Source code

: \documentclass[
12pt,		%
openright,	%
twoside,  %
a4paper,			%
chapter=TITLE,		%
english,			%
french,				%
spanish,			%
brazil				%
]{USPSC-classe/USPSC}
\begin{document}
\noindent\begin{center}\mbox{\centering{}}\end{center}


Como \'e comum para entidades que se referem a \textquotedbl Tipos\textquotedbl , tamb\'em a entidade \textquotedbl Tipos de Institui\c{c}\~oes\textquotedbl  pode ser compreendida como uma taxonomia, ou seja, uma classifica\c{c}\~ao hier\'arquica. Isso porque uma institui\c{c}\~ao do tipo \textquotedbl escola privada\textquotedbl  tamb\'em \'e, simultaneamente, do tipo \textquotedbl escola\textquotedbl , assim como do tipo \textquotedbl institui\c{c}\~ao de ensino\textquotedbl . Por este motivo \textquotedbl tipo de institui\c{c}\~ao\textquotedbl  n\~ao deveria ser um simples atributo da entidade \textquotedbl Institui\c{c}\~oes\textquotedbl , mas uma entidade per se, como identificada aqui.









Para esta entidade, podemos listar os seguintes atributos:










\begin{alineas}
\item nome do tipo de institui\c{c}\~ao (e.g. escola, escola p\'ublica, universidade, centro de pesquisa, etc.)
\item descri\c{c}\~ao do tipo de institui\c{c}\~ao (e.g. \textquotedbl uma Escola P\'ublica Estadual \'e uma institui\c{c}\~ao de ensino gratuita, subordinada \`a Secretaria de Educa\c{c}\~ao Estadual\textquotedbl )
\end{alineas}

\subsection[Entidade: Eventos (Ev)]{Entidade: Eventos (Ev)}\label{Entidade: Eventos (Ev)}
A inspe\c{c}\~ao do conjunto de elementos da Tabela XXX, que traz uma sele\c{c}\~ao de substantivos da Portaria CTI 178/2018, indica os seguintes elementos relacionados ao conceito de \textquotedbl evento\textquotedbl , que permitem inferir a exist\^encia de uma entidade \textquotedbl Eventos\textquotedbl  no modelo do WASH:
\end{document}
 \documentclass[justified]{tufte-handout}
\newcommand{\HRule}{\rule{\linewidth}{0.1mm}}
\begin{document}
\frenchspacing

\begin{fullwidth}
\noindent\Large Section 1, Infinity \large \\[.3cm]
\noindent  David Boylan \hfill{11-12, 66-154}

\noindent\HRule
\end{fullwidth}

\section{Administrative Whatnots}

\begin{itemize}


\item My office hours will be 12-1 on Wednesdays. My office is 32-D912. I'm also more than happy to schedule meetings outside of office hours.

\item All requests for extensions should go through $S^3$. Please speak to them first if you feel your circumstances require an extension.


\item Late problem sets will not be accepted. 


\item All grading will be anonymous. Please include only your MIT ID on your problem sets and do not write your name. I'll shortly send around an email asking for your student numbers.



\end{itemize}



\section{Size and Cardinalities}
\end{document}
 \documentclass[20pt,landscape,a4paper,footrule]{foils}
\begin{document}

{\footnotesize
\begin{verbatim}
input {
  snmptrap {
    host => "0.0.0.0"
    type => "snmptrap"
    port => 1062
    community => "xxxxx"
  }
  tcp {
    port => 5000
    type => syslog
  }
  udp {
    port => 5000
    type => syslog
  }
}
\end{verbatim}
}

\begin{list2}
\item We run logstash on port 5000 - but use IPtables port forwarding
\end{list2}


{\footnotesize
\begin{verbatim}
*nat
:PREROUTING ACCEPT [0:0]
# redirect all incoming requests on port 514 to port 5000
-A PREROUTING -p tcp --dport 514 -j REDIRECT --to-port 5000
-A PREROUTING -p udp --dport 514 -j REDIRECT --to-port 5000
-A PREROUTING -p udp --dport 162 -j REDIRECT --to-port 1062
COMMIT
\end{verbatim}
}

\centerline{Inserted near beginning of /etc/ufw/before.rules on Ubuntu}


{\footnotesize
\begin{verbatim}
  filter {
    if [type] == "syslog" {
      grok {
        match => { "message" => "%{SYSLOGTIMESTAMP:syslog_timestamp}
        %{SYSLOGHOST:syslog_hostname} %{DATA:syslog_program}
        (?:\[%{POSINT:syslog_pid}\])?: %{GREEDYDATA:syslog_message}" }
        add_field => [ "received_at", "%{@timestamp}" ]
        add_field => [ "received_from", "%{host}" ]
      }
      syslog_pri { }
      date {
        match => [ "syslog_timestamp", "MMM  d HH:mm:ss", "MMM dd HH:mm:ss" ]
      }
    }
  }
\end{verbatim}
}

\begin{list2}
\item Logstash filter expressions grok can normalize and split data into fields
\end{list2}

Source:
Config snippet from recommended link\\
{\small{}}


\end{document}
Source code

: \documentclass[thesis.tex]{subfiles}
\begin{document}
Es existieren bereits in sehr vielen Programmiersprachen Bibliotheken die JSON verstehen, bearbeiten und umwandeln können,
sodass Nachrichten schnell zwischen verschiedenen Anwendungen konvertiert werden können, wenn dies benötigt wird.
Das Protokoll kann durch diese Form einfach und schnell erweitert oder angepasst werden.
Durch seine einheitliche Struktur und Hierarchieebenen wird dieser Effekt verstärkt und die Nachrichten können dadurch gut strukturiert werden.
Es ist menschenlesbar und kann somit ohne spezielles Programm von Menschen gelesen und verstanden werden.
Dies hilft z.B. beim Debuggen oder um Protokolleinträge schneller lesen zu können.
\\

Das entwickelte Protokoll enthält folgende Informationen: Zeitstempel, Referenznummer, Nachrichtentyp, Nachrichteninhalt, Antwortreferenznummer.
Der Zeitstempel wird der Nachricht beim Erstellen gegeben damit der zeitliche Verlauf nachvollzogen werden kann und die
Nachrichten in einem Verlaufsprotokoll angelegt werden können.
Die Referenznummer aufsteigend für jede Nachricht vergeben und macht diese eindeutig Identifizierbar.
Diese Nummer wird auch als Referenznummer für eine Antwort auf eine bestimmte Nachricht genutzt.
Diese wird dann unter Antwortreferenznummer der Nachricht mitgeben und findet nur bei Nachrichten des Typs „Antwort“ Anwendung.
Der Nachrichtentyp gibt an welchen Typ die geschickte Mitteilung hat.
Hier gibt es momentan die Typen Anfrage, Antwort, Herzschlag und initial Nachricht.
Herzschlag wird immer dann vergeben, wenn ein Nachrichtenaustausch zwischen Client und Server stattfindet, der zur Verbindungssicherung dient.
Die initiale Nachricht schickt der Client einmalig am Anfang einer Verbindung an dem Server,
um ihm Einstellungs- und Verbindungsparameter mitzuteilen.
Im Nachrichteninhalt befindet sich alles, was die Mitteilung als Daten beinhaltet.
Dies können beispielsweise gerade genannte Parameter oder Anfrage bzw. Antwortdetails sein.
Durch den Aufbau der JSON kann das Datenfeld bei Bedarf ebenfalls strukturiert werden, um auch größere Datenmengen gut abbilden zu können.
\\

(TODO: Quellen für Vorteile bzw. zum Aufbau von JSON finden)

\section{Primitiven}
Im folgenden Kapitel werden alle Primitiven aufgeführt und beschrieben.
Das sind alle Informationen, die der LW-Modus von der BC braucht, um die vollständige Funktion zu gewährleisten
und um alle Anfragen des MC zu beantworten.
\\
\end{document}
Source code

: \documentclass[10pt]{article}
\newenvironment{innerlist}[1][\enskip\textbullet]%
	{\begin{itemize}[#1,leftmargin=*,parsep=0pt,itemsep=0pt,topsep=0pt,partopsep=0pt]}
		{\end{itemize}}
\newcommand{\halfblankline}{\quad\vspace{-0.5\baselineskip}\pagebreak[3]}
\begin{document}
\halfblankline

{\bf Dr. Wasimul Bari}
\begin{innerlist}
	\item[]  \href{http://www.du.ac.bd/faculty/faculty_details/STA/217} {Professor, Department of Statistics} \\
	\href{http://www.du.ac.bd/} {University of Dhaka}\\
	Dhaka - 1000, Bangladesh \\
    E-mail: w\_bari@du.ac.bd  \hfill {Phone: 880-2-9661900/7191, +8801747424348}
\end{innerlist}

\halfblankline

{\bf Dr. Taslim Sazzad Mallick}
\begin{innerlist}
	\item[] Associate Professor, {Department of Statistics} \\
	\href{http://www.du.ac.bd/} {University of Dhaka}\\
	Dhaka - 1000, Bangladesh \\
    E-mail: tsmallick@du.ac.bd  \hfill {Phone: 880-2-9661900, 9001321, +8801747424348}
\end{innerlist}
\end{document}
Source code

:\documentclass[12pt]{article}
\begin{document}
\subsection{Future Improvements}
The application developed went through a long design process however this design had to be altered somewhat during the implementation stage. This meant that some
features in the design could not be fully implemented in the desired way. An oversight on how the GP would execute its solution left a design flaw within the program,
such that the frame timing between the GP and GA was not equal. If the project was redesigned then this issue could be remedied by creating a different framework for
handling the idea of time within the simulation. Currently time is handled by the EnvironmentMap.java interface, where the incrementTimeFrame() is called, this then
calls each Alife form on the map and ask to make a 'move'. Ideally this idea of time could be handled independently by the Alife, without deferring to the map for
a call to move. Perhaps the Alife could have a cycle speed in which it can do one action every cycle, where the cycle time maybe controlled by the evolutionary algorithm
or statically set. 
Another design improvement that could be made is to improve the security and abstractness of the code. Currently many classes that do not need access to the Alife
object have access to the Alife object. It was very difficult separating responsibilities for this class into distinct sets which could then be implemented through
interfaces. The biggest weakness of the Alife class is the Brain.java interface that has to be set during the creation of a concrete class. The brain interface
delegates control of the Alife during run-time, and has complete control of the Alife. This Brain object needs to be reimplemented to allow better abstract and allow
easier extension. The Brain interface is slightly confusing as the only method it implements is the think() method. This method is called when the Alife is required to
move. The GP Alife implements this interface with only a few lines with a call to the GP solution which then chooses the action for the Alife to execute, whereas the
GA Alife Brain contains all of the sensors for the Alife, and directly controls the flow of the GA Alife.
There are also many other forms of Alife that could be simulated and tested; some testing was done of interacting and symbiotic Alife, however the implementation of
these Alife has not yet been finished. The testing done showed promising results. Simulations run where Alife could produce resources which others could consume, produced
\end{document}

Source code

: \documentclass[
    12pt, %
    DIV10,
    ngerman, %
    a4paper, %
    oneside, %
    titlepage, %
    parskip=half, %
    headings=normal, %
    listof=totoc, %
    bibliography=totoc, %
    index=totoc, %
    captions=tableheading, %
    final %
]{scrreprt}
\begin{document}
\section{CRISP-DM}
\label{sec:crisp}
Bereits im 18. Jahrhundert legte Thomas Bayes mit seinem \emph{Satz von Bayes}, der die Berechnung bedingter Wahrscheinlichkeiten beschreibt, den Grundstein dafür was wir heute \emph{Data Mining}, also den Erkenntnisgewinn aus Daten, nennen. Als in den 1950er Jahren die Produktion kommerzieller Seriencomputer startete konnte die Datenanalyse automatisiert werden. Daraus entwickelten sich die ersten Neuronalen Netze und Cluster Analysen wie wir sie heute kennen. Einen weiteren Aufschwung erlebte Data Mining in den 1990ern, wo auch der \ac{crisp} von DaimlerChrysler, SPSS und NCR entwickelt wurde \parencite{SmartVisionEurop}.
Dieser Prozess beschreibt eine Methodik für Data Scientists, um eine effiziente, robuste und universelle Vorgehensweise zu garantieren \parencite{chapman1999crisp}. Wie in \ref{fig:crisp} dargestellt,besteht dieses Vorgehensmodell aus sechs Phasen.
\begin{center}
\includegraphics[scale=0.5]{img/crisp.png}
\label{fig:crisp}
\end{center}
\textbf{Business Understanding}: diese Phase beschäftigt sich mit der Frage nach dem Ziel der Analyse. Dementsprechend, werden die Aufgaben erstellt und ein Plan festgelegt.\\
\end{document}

(What is needed):
Count the lines of the records that include the word "also". Give the number by itself.

(Answer space):
3